### Source material

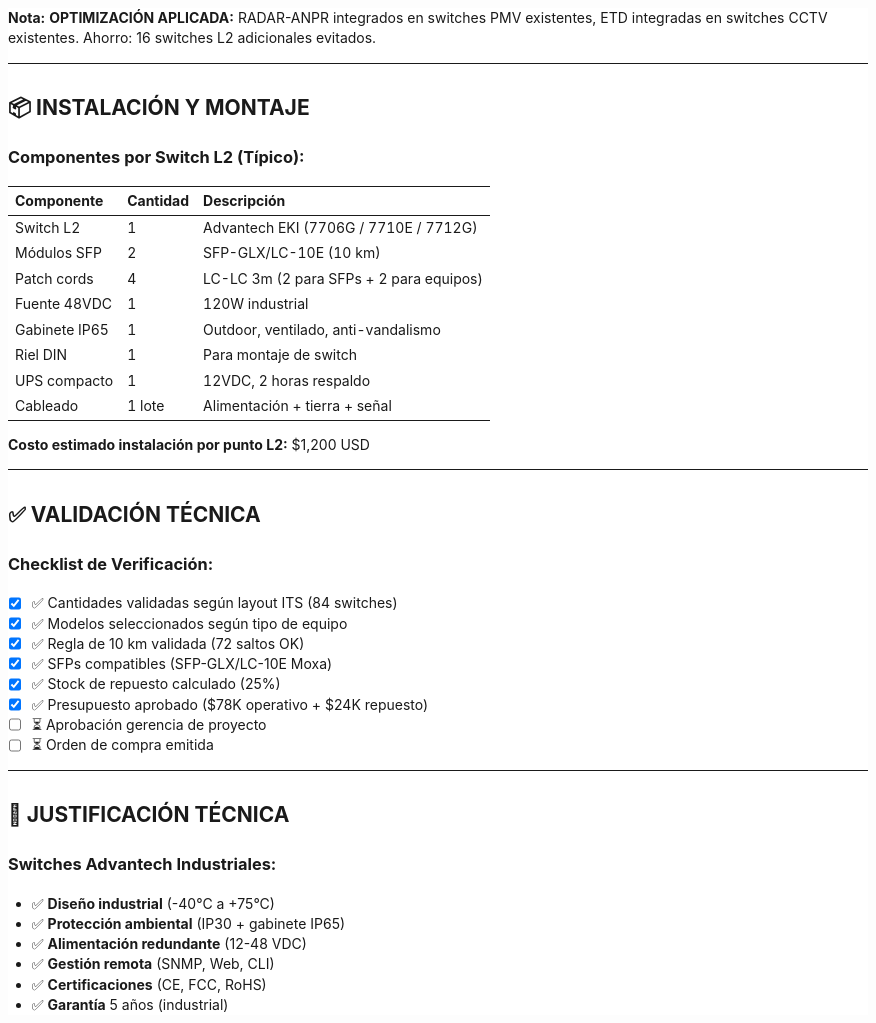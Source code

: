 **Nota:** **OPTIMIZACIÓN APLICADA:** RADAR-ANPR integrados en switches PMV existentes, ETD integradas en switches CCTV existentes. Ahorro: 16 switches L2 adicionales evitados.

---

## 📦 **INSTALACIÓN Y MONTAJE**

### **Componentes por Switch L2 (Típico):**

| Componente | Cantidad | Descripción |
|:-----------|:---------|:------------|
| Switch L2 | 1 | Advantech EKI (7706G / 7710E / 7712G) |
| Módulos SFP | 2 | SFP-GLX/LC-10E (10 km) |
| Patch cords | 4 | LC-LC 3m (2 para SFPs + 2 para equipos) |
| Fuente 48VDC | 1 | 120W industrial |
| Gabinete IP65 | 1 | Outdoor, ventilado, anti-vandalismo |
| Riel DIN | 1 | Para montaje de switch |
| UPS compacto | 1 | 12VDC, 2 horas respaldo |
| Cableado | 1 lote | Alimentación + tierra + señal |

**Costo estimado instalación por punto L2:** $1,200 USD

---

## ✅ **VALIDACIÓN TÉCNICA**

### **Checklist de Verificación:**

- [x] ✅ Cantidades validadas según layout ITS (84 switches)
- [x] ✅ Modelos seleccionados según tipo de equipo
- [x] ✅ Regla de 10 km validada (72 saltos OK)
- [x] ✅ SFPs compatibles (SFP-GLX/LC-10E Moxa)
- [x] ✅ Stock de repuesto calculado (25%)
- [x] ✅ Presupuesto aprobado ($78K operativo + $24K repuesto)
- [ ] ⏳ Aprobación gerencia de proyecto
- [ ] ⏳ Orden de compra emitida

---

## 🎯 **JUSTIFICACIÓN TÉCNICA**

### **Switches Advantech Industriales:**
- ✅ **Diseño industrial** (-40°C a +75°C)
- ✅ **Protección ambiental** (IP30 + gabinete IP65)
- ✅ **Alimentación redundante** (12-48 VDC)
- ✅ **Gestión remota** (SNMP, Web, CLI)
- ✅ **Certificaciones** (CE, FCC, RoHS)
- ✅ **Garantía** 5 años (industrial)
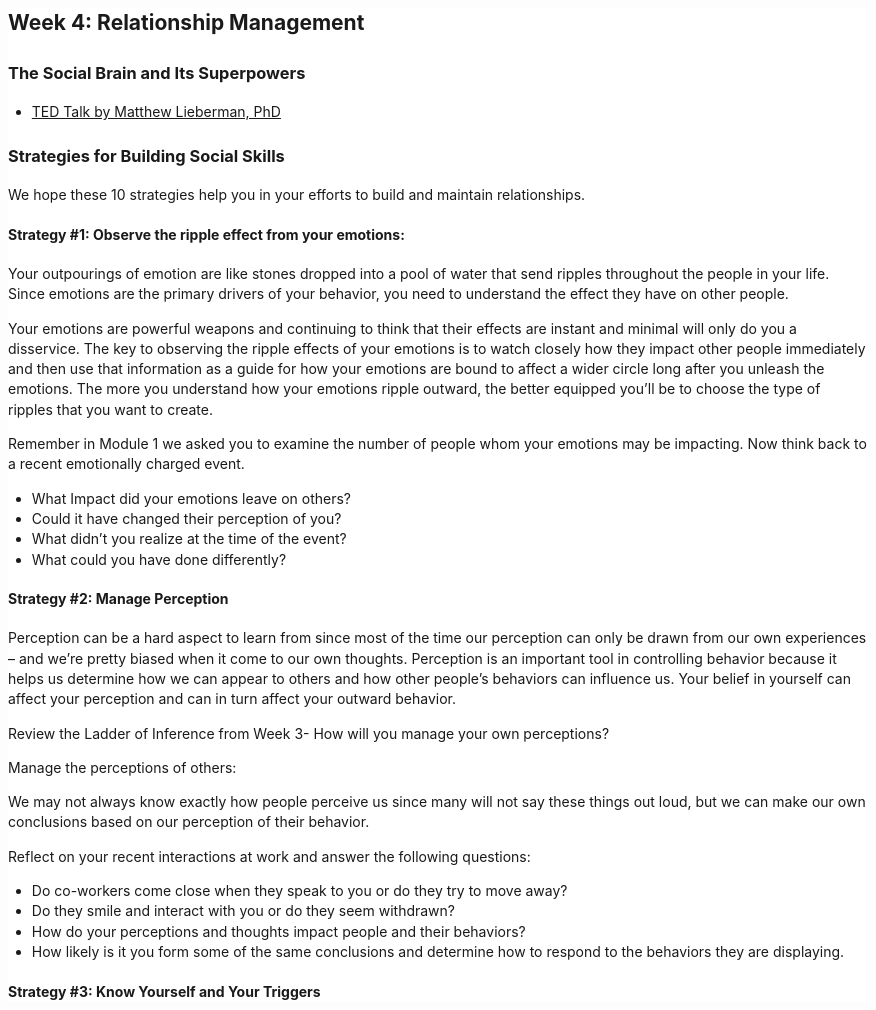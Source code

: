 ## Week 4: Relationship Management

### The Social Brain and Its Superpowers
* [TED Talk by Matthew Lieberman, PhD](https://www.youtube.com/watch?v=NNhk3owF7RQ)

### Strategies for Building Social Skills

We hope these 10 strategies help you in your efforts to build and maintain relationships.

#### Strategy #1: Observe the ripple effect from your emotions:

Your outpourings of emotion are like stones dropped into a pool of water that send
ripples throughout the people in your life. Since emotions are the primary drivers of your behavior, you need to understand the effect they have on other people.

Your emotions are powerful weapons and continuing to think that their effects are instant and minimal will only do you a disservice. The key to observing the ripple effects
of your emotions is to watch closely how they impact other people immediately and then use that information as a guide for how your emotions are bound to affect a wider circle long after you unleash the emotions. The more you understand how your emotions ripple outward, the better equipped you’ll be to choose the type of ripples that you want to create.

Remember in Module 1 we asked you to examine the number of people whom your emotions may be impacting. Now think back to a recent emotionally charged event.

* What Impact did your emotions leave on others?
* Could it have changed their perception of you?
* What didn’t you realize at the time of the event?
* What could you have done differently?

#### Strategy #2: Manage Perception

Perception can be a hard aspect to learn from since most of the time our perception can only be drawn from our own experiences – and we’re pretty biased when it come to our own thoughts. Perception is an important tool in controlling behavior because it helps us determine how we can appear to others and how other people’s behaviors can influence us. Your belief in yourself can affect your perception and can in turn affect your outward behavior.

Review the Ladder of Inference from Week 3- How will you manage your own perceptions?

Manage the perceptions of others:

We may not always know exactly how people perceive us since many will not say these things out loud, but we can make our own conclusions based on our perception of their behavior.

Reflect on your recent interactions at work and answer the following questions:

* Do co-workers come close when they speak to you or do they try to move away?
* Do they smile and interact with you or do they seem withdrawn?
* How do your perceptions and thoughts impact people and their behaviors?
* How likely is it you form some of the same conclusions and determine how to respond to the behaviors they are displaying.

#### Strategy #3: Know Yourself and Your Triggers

### Activity
The result should be the same data as above, line for line, with the pictures gone.

### Solution
Source code

: **Nota:** **OPTIMIZACIÓN APLICADA:** RADAR-ANPR integrados en switches PMV existentes, ETD integradas en switches CCTV existentes. Ahorro: 16 switches L2 adicionales evitados.

---

## 📦 **INSTALACIÓN Y MONTAJE**

### **Componentes por Switch L2 (Típico):**

| Componente | Cantidad | Descripción |
|:-----------|:---------|:------------|
| Switch L2 | 1 | Advantech EKI (7706G / 7710E / 7712G) |
| Módulos SFP | 2 | SFP-GLX/LC-10E (10 km) |
| Patch cords | 4 | LC-LC 3m (2 para SFPs + 2 para equipos) |
| Fuente 48VDC | 1 | 120W industrial |
| Gabinete IP65 | 1 | Outdoor, ventilado, anti-vandalismo |
| Riel DIN | 1 | Para montaje de switch |
| UPS compacto | 1 | 12VDC, 2 horas respaldo |
| Cableado | 1 lote | Alimentación + tierra + señal |

**Costo estimado instalación por punto L2:** $1,200 USD

---

## ✅ **VALIDACIÓN TÉCNICA**

### **Checklist de Verificación:**

- [x] ✅ Cantidades validadas según layout ITS (84 switches)
- [x] ✅ Modelos seleccionados según tipo de equipo
- [x] ✅ Regla de 10 km validada (72 saltos OK)
- [x] ✅ SFPs compatibles (SFP-GLX/LC-10E Moxa)
- [x] ✅ Stock de repuesto calculado (25%)
- [x] ✅ Presupuesto aprobado ($78K operativo + $24K repuesto)
- [ ] ⏳ Aprobación gerencia de proyecto
- [ ] ⏳ Orden de compra emitida

---

## 🎯 **JUSTIFICACIÓN TÉCNICA**

### **Switches Advantech Industriales:**
- ✅ **Diseño industrial** (-40°C a +75°C)
- ✅ **Protección ambiental** (IP30 + gabinete IP65)
- ✅ **Alimentación redundante** (12-48 VDC)
- ✅ **Gestión remota** (SNMP, Web, CLI)
- ✅ **Certificaciones** (CE, FCC, RoHS)
- ✅ **Garantía** 5 años (industrial)
Source code

: ## Week 4: Relationship Management

### The Social Brain and Its Superpowers
* [TED Talk by Matthew Lieberman, PhD](https://www.youtube.com/watch?v=NNhk3owF7RQ)

### Strategies for Building Social Skills

We hope these 10 strategies help you in your efforts to build and maintain relationships.

#### Strategy #1: Observe the ripple effect from your emotions:

Your outpourings of emotion are like stones dropped into a pool of water that send
ripples throughout the people in your life. Since emotions are the primary drivers of your behavior, you need to understand the effect they have on other people.

Your emotions are powerful weapons and continuing to think that their effects are instant and minimal will only do you a disservice. The key to observing the ripple effects
of your emotions is to watch closely how they impact other people immediately and then use that information as a guide for how your emotions are bound to affect a wider circle long after you unleash the emotions. The more you understand how your emotions ripple outward, the better equipped you’ll be to choose the type of ripples that you want to create.

Remember in Module 1 we asked you to examine the number of people whom your emotions may be impacting. Now think back to a recent emotionally charged event.

* What Impact did your emotions leave on others?
* Could it have changed their perception of you?
* What didn’t you realize at the time of the event?
* What could you have done differently?

#### Strategy #2: Manage Perception

Perception can be a hard aspect to learn from since most of the time our perception can only be drawn from our own experiences – and we’re pretty biased when it come to our own thoughts. Perception is an important tool in controlling behavior because it helps us determine how we can appear to others and how other people’s behaviors can influence us. Your belief in yourself can affect your perception and can in turn affect your outward behavior.

Review the Ladder of Inference from Week 3- How will you manage your own perceptions?

Manage the perceptions of others:

We may not always know exactly how people perceive us since many will not say these things out loud, but we can make our own conclusions based on our perception of their behavior.

Reflect on your recent interactions at work and answer the following questions:

* Do co-workers come close when they speak to you or do they try to move away?
* Do they smile and interact with you or do they seem withdrawn?
* How do your perceptions and thoughts impact people and their behaviors?
* How likely is it you form some of the same conclusions and determine how to respond to the behaviors they are displaying.

#### Strategy #3: Know Yourself and Your Triggers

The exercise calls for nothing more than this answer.